Jesus began His rebuke quietly enough. “The scribes and the Pharisees sit in Moses’ seat. Therefore whatever they tell you to observe,that observe and do.” Sounds good so far, right? “But do not do according to their works; for they say, and do not do.” They don’t practice what they preach.
There’s not much worse that can be said about a preacher than that. The most famous falls from grace always come from some kind of hypocrisy. Who can forget Jimmy Swaggart and Jim Baker in the 1990’s? If the preacher Ted Haggard and the politician Larry Craig teach us anything, it’s that people don’t like it when someone in authority tries to cover up who they are by way of the pulpit or the voting box in the Senate. No one likes a hypocrite, and no one will listen to a preacher or a politician once their hypocrisy is exposed.

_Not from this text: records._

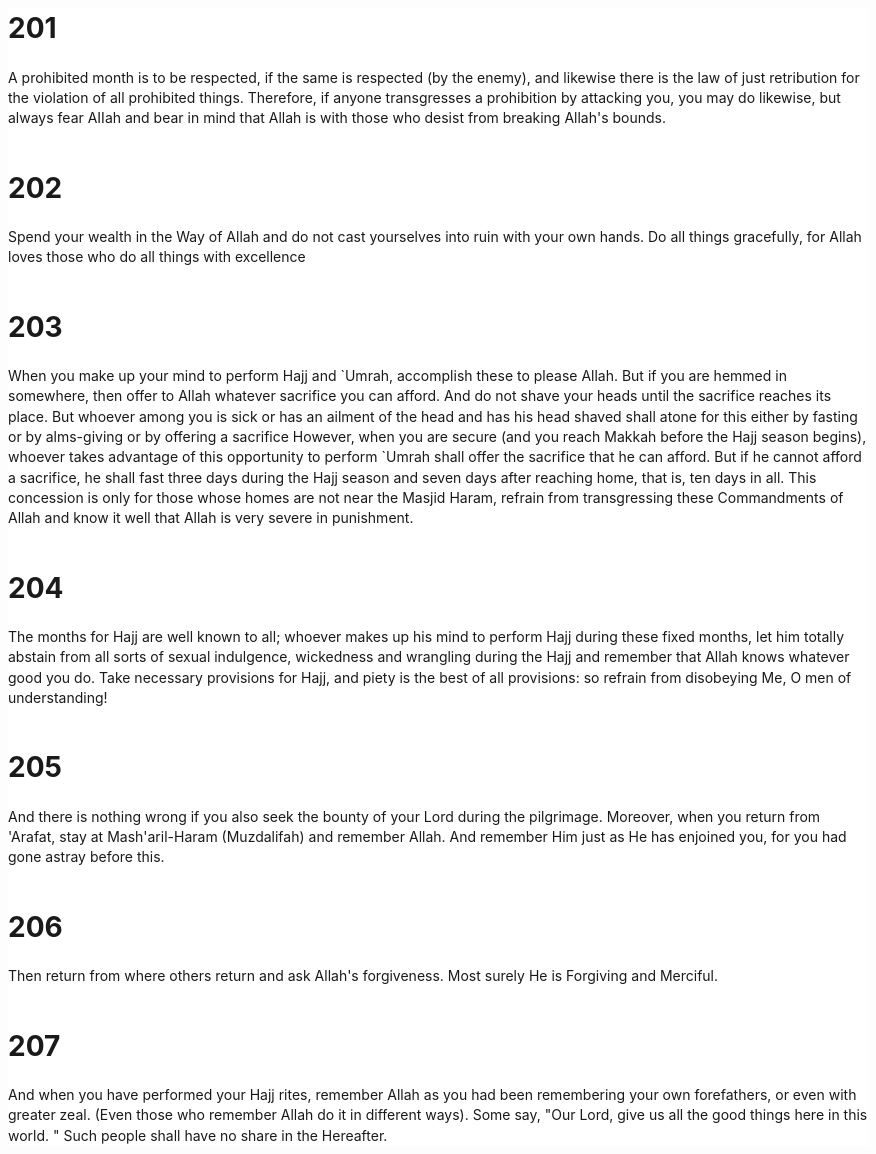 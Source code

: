 # 201

A prohibited month is to be respected, if the same is respected (by the enemy), and likewise there is the law of just retribution for the violation of all prohibited things. Therefore, if anyone transgresses a prohibition by attacking you, you may do likewise, but always fear AIIah and bear in mind that Allah is with those who desist from breaking Allah's bounds.

# 202

Spend your wealth in the Way of Allah and do not cast yourselves into ruin with your own hands. Do all things gracefully, for Allah loves those who do all things with excellence

# 203

When you make up your mind to perform Hajj and \`Umrah, accomplish these to please Allah. But if you are hemmed in somewhere, then offer to Allah whatever sacrifice you can afford. And do not shave your heads until the sacrifice reaches its place. But whoever among you is sick or has an ailment of the head and has his head shaved shall atone for this either by fasting or by alms-giving or by offering a sacrifice However, when you are secure (and you reach Makkah before the Hajj season begins), whoever takes advantage of this opportunity to perform \`Umrah shall offer the sacrifice that he can afford. But if he cannot afford a sacrifice, he shall fast three days during the Hajj season and seven days after reaching home, that is, ten days in all. This concession is only for those whose homes are not near the Masjid Haram, refrain from transgressing these Commandments of Allah and know it well that Allah is very severe in punishment.

# 204

The months for Hajj are well known to all; whoever makes up his mind to perform Hajj during these fixed months, let him totally abstain from all sorts of sexual indulgence, wickedness and wrangling during the Hajj and remember that Allah knows whatever good you do. Take necessary provisions for Hajj, and piety is the best of all provisions: so refrain from disobeying Me, O men of understanding!

# 205

And there is nothing wrong if you also seek the bounty of your Lord during the pilgrimage. Moreover, when you return from 'Arafat, stay at Mash'aril-Haram (Muzdalifah) and remember Allah. And remember Him just as He has enjoined you, for you had gone astray before this.

# 206

Then return from where others return and ask Allah's forgiveness. Most surely He is Forgiving and Merciful.

# 207

And when you have performed your Hajj rites, remember Allah as you had been remembering your own forefathers, or even with greater zeal. (Even those who remember Allah do it in different ways). Some say, "Our Lord, give us all the good things here in this world. " Such people shall have no share in the Hereafter.
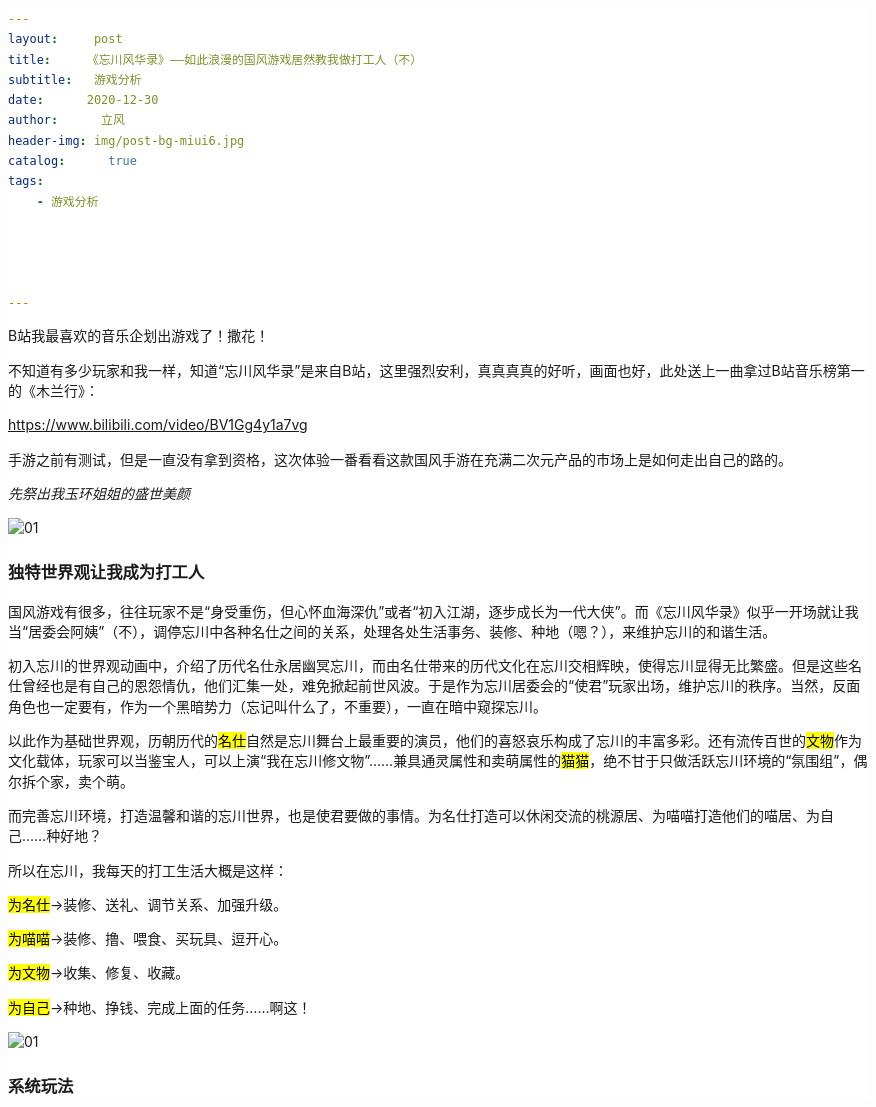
 ```yaml
---
layout:     post
title:     《忘川风华录》——如此浪漫的国风游戏居然教我做打工人（不）
subtitle:   游戏分析
date:      2020-12-30
author:      立风
header-img: img/post-bg-miui6.jpg
catalog: 	  true
tags:
    - 游戏分析




---
```


B站我最喜欢的音乐企划出游戏了！撒花！

不知道有多少玩家和我一样，知道“忘川风华录”是来自B站，这里强烈安利，真真真真的好听，画面也好，此处送上一曲拿过B站音乐榜第一的《木兰行》：

https://www.bilibili.com/video/BV1Gg4y1a7vg

手游之前有测试，但是一直没有拿到资格，这次体验一番看看这款国风手游在充满二次元产品的市场上是如何走出自己的路的。

*先祭出我玉环姐姐的盛世美颜*



![01]({{site.baseurl}}/img-post/20201230/01.png)

### 独特世界观让我成为打工人

国风游戏有很多，往往玩家不是“身受重伤，但心怀血海深仇”或者“初入江湖，逐步成长为一代大侠”。而《忘川风华录》似乎一开场就让我当“居委会阿姨”（不），调停忘川中各种名仕之间的关系，处理各处生活事务、装修、种地（嗯？），来维护忘川的和谐生活。

初入忘川的世界观动画中，介绍了历代名仕永居幽冥忘川，而由名仕带来的历代文化在忘川交相辉映，使得忘川显得无比繁盛。但是这些名仕曾经也是有自己的恩怨情仇，他们汇集一处，难免掀起前世风波。于是作为忘川居委会的“使君”玩家出场，维护忘川的秩序。当然，反面角色也一定要有，作为一个黑暗势力（忘记叫什么了，不重要），一直在暗中窥探忘川。

以此作为基础世界观，历朝历代的<mark>名仕</mark>自然是忘川舞台上最重要的演员，他们的喜怒哀乐构成了忘川的丰富多彩。还有流传百世的<mark>文物</mark>作为文化载体，玩家可以当鉴宝人，可以上演“我在忘川修文物”……兼具通灵属性和卖萌属性的<mark>猫猫</mark>，绝不甘于只做活跃忘川环境的“氛围组”，偶尔拆个家，卖个萌。

而完善忘川环境，打造温馨和谐的忘川世界，也是使君要做的事情。为名仕打造可以休闲交流的桃源居、为喵喵打造他们的喵居、为自己……种好地？

所以在忘川，我每天的打工生活大概是这样：

<mark>为名仕</mark>→装修、送礼、调节关系、加强升级。

<mark>为喵喵</mark>→装修、撸、喂食、买玩具、逗开心。

<mark>为文物</mark>→收集、修复、收藏。

<mark>为自己</mark>→种地、挣钱、完成上面的任务……啊这！

![01]({{site.baseurl}}/img-post/20201230/02.png)

### **系统玩法**
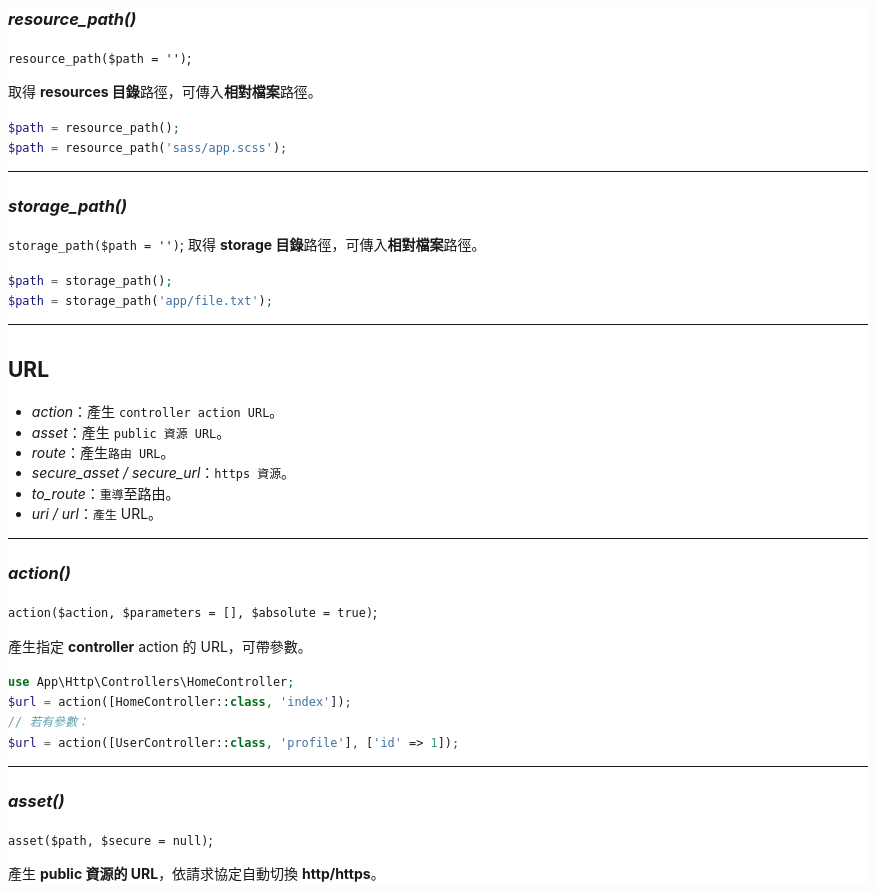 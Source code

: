 
### *resource_path()*

`resource_path($path = '')`;

取得 **resources 目錄**路徑，可傳入**相對檔案**路徑。

```php
$path = resource_path();
$path = resource_path('sass/app.scss');
```

---

### *storage_path()*

`storage_path($path = '')`;
取得 **storage 目錄**路徑，可傳入**相對檔案**路徑。

```php
$path = storage_path();
$path = storage_path('app/file.txt');
```

---

## **URL**
- *action*：產生 `controller action URL`。
- *asset*：產生 `public 資源 URL`。
- *route*：產生`路由 URL`。
- *secure_asset / secure_url*：`https 資源`。
- *to_route*：`重導`至路由。
- *uri / url*：`產生` URL。
---

### *action()*

`action($action, $parameters = [], $absolute = true)`;

產生指定 **controller** action 的 URL，可帶參數。

```php
use App\Http\Controllers\HomeController;
$url = action([HomeController::class, 'index']);
// 若有參數：
$url = action([UserController::class, 'profile'], ['id' => 1]);
```

---

### *asset()*

`asset($path, $secure = null)`;

產生 **public 資源的 URL**，依請求協定自動切換 **http/https**。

“What is the main evil of hypocrisy? Well, there are several issues here. For one, over time even an otherwise good person may bask in the glow of public opinion so much that he will forget how unimportant fame is compared with having a good and honest heart. When that day comes (the day you’re tested), what you react negatively to or what you worry about is not the way you really are on the inside but anything that reveals the truth about you. (Another danger is) “If the day arrives when all you want to say to the world is, “Look at me!” that may well be the same day when you yourself will stop looking at God.”1
Preacher “Frederick Dale Bruner points out that in Matthew 23:5 when Jesus says that everything the Pharisees do “is for people to see,” the Greek verb there is theathenai, and even a quick glance at that Greek word suggests its connection to the English word “theater.” What Jesus is saying is that for people like this (people who act like the Pharisees), the entirety of the religious life has become less about God and more about a kind of public theater, a drama meant to unfold in front of the eyes of other people, who in turn are no longer brothers and sisters in God but passive viewers, an audience. But one of the main things Jesus always taught is that the only “audience” we should think about is our great Creator God. When we make other people our audience before whom we perform theatrics designed to garner us lots of attention, our desire truly to serve God in our hearts diminishes”2 in kind.
We are all guilty of a little theater ever once in a while; we are all occasional hypocrites. We all at one time or another say one thing and do another. That’s called sin; but the great thing about the practice of the Faith is that it is a practice; our sins can be forgiven, our hearts cleansed of the desire for the adulation of others, and we can turn again to the God who sees us for who we really are and say, “Here I am, Lord, help me practice what I preach. Help me to be who you want me to be, and then help me to let your light shine brighter than my own.”